The laws of ecology are a group of general principles regarding the relationship between organisms and their environment. Although they have not been fully codified, these principles are commonly referred to as ‘laws’. These general rules about the ecosphere are organized into informal sets of laws. David Suzuki has described four of these laws, which complement Garett Hardin’s Three Filters.
Commoner’s four “laws of ecology”
The fourth of Commoner’s four “laws of Ecology” focuses on the need for sustainability and the proper use of natural resources. The environment is a global system that cannot be improved without the use of energy and natural resources. The use of energy and natural resources to increase yields requires fertilizer and energy, which is taken from the ecosystem. In addition, the health and welfare of humans is at stake.
The fourth of Commoner’s four “laws of Ecology” focuses on the fact that humans are consumers, not producers, of natural resources. Since we are more consumers than producers, our activities consume more energy than we produce. The second law of thermodynamics states that when we consume energy, we “use up” energy and transform it into unworkable forms.
Commoner’s four “laws of Ecology” largely depend on the assumption that everything in the natural world is interconnected. By breaking any one of the four laws, we make our approach unsustainable. For example, if we break law number three, we would be prohibited from using fossil fuels and the fossil fuel industry would cease to exist.
Malthus’s law
Thomas Malthus was a noted statistician and proponent of political economy who helped found the Statistical Society of London. At the time, philosophers thought that humanity would continue to increase in size, but Malthus countered this utopian view by arguing that human populations would plateau and then slow. Ultimately, his predictions would bring the world closer to a stable ecological balance. In 1838, Pierre Francois Verhulst formulated a model that took population density into account, naming it the logistic function.
While Malthus’s theory has been widely criticized, economists have pointed out that technological advances have allowed human beings to keep up with population growth. For example, advances in seed breeding and soil nutrient replenishment have helped people stay ahead of the population curve. This in turn has allowed the food supply to rise faster than population growth.
Another popular theory is overpopulation, which refers to the idea that the earth does not have enough resources to sustain a human population of any size. This idea was widely studied in the late nineteenth century, but was only recently resurrected by Paul Ehrlich. In his landmark book, The Population Bomb, Ehrlich revisited Malthus’s predictions, and the idea of finite resources became popular again.
Tilman’s law
Tilman’s law in ecology combines the scientific study of biological systems with mathematical theory. The complexity of an ecosystem affects its ability to resist stress. Most ecosystems are not simple circular paths but are made up of many interconnected branches. This type of system can withstand stress better than a simple circle of threads.
Tilman’s theory is a good example of hypothesis testing in scientific research. He showed that the competition among plants depends on their capacity to compete for nutrients in a specific habitat. Thus, plants with low N are not as well-competitive as those with high N. His theory was developed from his studies on diatoms. As a result, he was able to link the successional sequence of plants to their respective nutrient and light supply. The results of this research helped him develop a more accurate theory of competition among plants in different habitats.

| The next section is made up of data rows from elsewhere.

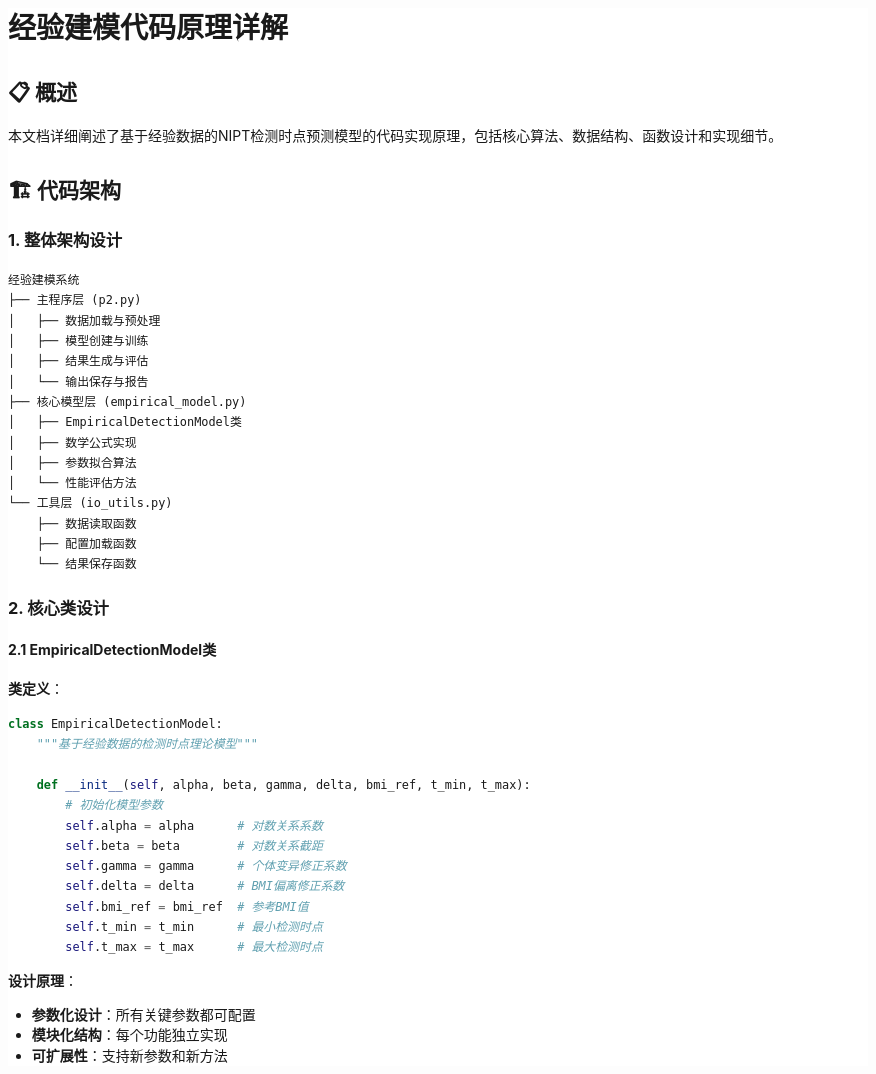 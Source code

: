 # 经验建模代码原理详解

## 📋 概述

本文档详细阐述了基于经验数据的NIPT检测时点预测模型的代码实现原理，包括核心算法、数据结构、函数设计和实现细节。

## 🏗️ 代码架构

### 1. 整体架构设计

```
经验建模系统
├── 主程序层 (p2.py)
│   ├── 数据加载与预处理
│   ├── 模型创建与训练
│   ├── 结果生成与评估
│   └── 输出保存与报告
├── 核心模型层 (empirical_model.py)
│   ├── EmpiricalDetectionModel类
│   ├── 数学公式实现
│   ├── 参数拟合算法
│   └── 性能评估方法
└── 工具层 (io_utils.py)
    ├── 数据读取函数
    ├── 配置加载函数
    └── 结果保存函数
```

### 2. 核心类设计

#### 2.1 EmpiricalDetectionModel类

**类定义**：
```python
class EmpiricalDetectionModel:
    """基于经验数据的检测时点理论模型"""
    
    def __init__(self, alpha, beta, gamma, delta, bmi_ref, t_min, t_max):
        # 初始化模型参数
        self.alpha = alpha      # 对数关系系数
        self.beta = beta        # 对数关系截距
        self.gamma = gamma      # 个体变异修正系数
        self.delta = delta      # BMI偏离修正系数
        self.bmi_ref = bmi_ref  # 参考BMI值
        self.t_min = t_min      # 最小检测时点
        self.t_max = t_max      # 最大检测时点
```

**设计原理**：
- **参数化设计**：所有关键参数都可配置
- **模块化结构**：每个功能独立实现
- **可扩展性**：支持新参数和新方法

In addition to his work on ecology, Tilman used his Pew Fellowship to educate government personnel, policymakers, and the public about the importance of biodiversity. He also collaborated with the Ecological Society of America on the issue of “Issues in Ecology,” a series of reports that details environmental and scientific issues related to the subject. Tilman’s work informed the environmental policy debate and was a useful tool for policy makers.
Law of com- petitive dominance
The law of competitive dominance in ecology states that the dominant species will exclude an inferior competitor from its ecosystem. It is also known as the “R* rule.” It states that species competing for the same resource will outcompete the lower level. The basic principle behind the theory is that species with higher abundances and lower numbers will be favored over the lower levels.
The study of forest communities in the French Alps suggests that species’ trait hierarchies can drive competitive dominance. It shows that the number of species that share the same trait decreases with decreasing temperature in the coldest month of the year. The species differ from one another in other ways, such as their functional abilities and response to environmental stress, which suggests that trait clustering is more likely to occur where environmental conditions are less restrictive.
The Law of competitive dominance in ecosystems was originally formulated by Hardin and defended by mainstream economics. In a competitive market, individuals maximize utility and profit. However, Hardin also developed the idea that weaker competitors restrict competition, which he claimed explains labor unions.